These successes, however, sit against deepening structural challenges. Organic CTR has collapsed from 15% in 2023 to 8%, and 60% of searches now end without a click, hollowing out the visit-based data that attribution models require. BrightEdge research finds 72% of brands receive zero citations from AI search engines like ChatGPT and Gemini, despite active SEO investment. Privacy headwinds compound the problem: Apple ATT opt-in rates hover at 15-20%, cookie deprecation is underway, and walled gardens controlled by Google and Facebook absorb over 80% of digital ad spend with limited cross-platform visibility. The practitioner confidence gap is stark -- 81% of marketers deploy AI tools, but only 4% feel confident in their measurement systems. Consensus is shifting toward layered approaches that combine MTA with media mix modelling and incrementality testing, an acknowledgement that no single method can bridge the growing gaps in tracking data.

TIER HISTORY

ResearchJan-2017 → Jan-2017
Bleeding EdgeJan-2017 → Jan-2018
Leading EdgeJan-2018 → Jan-2022
Good PracticeJan-2022 → present

EVIDENCE (126)

— CodeDrips practitioner analysis documents attribution collapse: iOS 14.5 (70% IDFA opt-out), Safari ITP, GDPR/consent (20-40% block) eliminate tracking; Meta AUD $100k spend tracks only $40k–$180k real revenue. Proposes practical 4-layer stack (incrementality testing, MMM, surveys, CRM) at $150-400/month vs platform vendors.

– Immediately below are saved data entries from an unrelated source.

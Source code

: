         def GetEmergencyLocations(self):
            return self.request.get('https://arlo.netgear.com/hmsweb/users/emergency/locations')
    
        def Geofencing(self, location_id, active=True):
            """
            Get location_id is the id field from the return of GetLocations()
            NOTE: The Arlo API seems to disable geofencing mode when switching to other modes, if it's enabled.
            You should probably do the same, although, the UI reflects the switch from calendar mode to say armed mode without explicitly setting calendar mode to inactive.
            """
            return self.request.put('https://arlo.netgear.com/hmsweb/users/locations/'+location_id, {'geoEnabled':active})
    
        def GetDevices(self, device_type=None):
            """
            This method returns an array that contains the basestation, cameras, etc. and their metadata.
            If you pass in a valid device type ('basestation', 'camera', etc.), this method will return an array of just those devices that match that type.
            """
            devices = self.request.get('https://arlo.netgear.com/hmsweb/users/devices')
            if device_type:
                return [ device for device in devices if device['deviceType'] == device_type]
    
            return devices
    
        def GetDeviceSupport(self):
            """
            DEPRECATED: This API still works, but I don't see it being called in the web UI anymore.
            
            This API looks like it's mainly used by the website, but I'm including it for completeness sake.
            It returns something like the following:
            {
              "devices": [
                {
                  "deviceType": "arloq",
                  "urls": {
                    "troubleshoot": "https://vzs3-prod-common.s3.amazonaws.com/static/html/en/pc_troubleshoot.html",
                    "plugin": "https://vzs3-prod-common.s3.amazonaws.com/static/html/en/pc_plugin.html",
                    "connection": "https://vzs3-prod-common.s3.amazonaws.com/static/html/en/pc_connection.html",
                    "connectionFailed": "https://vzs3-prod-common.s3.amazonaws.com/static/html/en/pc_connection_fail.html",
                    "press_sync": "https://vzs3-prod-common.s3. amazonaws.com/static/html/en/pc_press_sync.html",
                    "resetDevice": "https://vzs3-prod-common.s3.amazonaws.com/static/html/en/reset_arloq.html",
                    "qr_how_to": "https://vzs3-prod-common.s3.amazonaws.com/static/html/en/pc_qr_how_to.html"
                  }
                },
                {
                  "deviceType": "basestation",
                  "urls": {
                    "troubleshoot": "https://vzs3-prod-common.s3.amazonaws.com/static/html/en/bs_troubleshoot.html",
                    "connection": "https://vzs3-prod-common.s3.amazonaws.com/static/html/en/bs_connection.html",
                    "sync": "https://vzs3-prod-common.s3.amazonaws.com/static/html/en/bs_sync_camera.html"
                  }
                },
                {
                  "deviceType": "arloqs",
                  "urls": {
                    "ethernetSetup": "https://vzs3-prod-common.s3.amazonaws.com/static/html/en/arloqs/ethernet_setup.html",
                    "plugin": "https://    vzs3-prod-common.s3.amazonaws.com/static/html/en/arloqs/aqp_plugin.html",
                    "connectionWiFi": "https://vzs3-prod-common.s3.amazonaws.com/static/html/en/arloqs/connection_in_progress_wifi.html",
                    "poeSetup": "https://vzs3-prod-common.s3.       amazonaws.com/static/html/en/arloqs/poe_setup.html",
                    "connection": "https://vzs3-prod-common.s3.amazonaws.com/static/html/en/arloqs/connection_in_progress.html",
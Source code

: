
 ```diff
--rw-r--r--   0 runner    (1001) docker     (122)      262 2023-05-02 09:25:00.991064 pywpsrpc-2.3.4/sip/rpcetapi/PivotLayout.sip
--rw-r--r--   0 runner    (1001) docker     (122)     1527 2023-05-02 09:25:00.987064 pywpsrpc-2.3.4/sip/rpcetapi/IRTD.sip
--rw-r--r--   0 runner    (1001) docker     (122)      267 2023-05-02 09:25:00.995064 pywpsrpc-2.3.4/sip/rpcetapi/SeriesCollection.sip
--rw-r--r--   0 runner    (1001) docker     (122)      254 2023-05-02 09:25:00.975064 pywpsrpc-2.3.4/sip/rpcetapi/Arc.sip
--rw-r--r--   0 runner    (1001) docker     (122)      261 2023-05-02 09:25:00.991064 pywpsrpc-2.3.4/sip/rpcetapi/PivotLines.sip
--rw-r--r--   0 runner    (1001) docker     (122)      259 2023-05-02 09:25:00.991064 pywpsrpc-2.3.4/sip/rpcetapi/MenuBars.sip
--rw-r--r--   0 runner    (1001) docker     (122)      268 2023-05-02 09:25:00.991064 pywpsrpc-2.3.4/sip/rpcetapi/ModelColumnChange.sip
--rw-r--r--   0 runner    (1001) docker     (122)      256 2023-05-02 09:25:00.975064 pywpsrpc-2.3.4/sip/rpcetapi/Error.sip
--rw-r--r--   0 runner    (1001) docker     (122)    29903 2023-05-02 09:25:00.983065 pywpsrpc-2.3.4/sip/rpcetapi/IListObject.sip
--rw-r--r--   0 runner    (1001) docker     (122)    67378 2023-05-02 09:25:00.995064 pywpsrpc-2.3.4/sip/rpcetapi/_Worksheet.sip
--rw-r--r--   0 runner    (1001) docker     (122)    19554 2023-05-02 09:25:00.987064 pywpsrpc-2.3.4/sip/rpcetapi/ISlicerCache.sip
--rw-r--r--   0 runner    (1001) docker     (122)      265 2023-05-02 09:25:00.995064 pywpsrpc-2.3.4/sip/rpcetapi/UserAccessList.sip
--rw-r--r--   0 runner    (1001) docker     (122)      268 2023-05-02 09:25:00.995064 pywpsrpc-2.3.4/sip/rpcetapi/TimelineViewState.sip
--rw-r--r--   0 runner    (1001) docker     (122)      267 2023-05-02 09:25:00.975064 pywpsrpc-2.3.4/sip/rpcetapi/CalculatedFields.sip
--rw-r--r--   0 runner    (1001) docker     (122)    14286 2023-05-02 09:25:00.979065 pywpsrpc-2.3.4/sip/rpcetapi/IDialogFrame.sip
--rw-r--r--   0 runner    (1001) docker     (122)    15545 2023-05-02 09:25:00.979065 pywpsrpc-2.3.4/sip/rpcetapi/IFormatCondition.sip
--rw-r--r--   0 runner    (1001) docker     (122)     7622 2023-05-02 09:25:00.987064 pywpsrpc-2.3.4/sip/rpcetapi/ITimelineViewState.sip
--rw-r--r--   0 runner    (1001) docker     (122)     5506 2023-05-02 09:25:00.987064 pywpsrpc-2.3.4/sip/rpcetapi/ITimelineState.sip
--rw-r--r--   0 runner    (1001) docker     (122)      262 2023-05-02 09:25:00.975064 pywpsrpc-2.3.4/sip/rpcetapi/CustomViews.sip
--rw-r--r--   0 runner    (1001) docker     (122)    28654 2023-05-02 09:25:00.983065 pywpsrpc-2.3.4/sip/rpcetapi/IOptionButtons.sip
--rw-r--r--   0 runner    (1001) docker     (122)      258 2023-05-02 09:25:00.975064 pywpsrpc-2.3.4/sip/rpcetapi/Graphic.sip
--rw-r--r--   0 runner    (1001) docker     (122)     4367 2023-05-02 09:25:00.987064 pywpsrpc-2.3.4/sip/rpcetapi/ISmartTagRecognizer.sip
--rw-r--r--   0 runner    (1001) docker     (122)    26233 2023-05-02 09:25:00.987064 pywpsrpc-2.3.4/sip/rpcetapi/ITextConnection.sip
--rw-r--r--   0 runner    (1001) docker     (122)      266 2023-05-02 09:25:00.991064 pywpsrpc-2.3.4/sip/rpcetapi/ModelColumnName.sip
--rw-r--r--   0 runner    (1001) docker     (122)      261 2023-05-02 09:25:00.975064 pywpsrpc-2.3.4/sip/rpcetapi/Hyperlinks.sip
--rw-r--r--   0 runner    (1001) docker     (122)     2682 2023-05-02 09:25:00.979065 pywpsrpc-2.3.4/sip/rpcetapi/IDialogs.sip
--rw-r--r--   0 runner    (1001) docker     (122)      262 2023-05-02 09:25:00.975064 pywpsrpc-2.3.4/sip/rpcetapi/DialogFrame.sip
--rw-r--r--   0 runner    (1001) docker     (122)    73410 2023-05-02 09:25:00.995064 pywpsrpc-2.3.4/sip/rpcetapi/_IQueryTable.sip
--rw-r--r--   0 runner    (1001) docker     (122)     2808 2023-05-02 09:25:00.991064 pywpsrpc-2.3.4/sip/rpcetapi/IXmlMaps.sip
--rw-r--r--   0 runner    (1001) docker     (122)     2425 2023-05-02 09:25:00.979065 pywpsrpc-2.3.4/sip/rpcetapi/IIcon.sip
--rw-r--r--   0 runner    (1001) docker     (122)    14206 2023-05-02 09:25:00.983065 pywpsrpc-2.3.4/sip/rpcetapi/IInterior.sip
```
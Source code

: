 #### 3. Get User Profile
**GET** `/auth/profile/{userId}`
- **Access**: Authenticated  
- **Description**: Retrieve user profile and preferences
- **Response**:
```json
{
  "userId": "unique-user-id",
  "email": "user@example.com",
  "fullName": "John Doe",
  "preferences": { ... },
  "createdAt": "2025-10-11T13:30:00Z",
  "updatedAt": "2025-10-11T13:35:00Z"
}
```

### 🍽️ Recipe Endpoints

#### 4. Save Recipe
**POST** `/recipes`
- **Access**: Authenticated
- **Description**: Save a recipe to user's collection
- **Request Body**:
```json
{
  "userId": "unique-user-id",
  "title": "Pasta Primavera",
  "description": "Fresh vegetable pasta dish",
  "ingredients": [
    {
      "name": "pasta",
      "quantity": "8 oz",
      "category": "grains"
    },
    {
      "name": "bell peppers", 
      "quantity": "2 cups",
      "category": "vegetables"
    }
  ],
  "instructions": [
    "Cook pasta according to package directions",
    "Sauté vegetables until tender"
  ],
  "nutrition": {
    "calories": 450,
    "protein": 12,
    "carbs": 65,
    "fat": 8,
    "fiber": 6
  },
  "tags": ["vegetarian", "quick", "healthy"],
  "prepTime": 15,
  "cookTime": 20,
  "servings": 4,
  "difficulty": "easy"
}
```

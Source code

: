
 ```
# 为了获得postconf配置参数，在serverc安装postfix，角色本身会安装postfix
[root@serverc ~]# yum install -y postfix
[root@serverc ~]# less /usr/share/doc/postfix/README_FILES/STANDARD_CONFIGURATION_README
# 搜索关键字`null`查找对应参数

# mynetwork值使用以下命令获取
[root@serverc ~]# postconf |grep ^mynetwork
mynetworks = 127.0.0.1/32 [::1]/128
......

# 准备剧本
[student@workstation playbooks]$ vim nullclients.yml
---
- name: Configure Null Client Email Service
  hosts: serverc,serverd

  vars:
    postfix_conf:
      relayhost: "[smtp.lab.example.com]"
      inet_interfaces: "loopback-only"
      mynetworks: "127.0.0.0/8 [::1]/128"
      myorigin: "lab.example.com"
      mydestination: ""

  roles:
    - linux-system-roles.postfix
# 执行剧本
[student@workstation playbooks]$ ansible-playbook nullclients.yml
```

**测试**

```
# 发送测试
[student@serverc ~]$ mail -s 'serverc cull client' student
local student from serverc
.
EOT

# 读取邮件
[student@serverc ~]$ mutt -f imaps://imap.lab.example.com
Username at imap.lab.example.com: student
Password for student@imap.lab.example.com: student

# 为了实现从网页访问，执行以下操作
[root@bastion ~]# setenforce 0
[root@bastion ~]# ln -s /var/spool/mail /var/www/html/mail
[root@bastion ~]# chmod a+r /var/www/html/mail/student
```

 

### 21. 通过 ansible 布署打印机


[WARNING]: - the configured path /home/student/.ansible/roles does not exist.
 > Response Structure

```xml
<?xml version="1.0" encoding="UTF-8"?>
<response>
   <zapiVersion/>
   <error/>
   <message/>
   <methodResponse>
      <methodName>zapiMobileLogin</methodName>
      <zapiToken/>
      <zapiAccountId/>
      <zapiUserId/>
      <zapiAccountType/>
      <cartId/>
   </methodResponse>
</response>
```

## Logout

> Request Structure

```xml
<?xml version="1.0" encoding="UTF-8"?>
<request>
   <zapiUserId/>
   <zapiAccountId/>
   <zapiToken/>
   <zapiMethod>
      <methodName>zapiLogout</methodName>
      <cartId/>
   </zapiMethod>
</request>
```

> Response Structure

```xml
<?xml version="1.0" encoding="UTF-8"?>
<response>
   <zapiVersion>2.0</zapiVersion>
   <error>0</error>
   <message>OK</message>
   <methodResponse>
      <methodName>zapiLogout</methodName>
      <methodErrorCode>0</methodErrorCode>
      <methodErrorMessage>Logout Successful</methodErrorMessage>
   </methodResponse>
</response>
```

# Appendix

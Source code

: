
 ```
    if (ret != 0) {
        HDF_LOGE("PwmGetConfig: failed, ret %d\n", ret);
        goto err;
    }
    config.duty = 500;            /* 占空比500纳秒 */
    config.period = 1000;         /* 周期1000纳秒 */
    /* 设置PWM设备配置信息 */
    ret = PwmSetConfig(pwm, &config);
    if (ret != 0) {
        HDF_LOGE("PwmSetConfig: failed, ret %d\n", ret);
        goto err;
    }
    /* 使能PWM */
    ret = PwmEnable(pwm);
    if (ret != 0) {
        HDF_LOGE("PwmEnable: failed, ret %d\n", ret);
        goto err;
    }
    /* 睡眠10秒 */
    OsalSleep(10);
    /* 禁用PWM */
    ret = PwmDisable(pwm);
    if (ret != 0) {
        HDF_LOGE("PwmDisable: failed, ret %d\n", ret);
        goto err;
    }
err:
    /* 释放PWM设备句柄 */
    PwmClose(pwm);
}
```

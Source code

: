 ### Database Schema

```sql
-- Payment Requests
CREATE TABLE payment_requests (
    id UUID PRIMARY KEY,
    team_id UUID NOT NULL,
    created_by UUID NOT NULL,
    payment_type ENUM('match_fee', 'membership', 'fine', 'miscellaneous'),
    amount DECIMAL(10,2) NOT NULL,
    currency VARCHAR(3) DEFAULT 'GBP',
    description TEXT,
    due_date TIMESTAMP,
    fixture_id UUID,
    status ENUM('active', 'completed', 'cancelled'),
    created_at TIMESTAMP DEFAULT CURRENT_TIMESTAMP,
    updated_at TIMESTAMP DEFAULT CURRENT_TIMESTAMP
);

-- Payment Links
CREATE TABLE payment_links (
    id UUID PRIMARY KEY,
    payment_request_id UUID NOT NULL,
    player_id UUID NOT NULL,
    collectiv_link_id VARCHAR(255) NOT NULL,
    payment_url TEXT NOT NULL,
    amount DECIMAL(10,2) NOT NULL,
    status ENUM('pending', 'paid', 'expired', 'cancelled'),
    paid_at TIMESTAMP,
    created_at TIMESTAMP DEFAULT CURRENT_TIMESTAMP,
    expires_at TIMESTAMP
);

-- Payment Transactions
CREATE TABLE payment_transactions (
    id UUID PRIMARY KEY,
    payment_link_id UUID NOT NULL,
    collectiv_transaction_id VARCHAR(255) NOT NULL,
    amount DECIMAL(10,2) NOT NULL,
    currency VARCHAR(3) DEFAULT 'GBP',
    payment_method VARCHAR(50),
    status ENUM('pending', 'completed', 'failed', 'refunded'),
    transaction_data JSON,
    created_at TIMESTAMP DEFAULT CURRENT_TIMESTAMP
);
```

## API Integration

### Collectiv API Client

— GrowthLoop survey of 300+ senior marketers from $100M+ companies: only 23% can reliably link marketing actions to business outcomes; 41% report 30+ day campaign cycles; 77% fail at scale despite testing; only 46% have single source of truth for customer data—reveals critical attribution capability gap.

— BrightEdge analysis of CTV campaigns (Budweiser, T-Mobile, Toyota) shows branded AI search query spikes post-campaign (Budweiser +42%, T-Mobile 'near me' +22%, 'retailer' +47%); creative themes appear as AI prompt patterns—evidence of practical multi-channel attribution in AI era.

— Synthesized 30+ studies into attribution model: #1 organic position = 33% AI citation probability (60% decline at #10). AI-referred visitors convert 4.4x–5.1x better; cited brands earn 35% higher organic CTR, 91% higher paid CTR; 76% of citations from top-10 organic, 62% from positions 11-100+.

— WARC's 'Future of Measurement 2026' identifies industry shift toward outcome-based measurement, AI-driven optimization, creative intelligence; warns AI systems become 'black box for budget allocation' without transparency and cross-platform validation.

— DerivateX case study: Gumlet proved 20% of inbound revenue from AI discovery using three-layer model (citation frequency, traffic isolation, pipeline). Gumlet's 4.4x higher AI-referred conversion rate, 89% B2B buyers use generative AI for research; breaks attribution chain fixed by designing ChatGPT referrer capture and direct traffic anomaly detection.

— Passionfruit technical research: double-probabilistic problem—AI search outputs have massive per-run variance (SparkToro: same brand list <1 in 100 repeats; same order <1 in 1000); LLMs exhibit systematic overconfidence bias (Stanford: claimed 99% confidence but only 65% accuracy). Stacking unreliable systems produces fundamentally unreliable analytics.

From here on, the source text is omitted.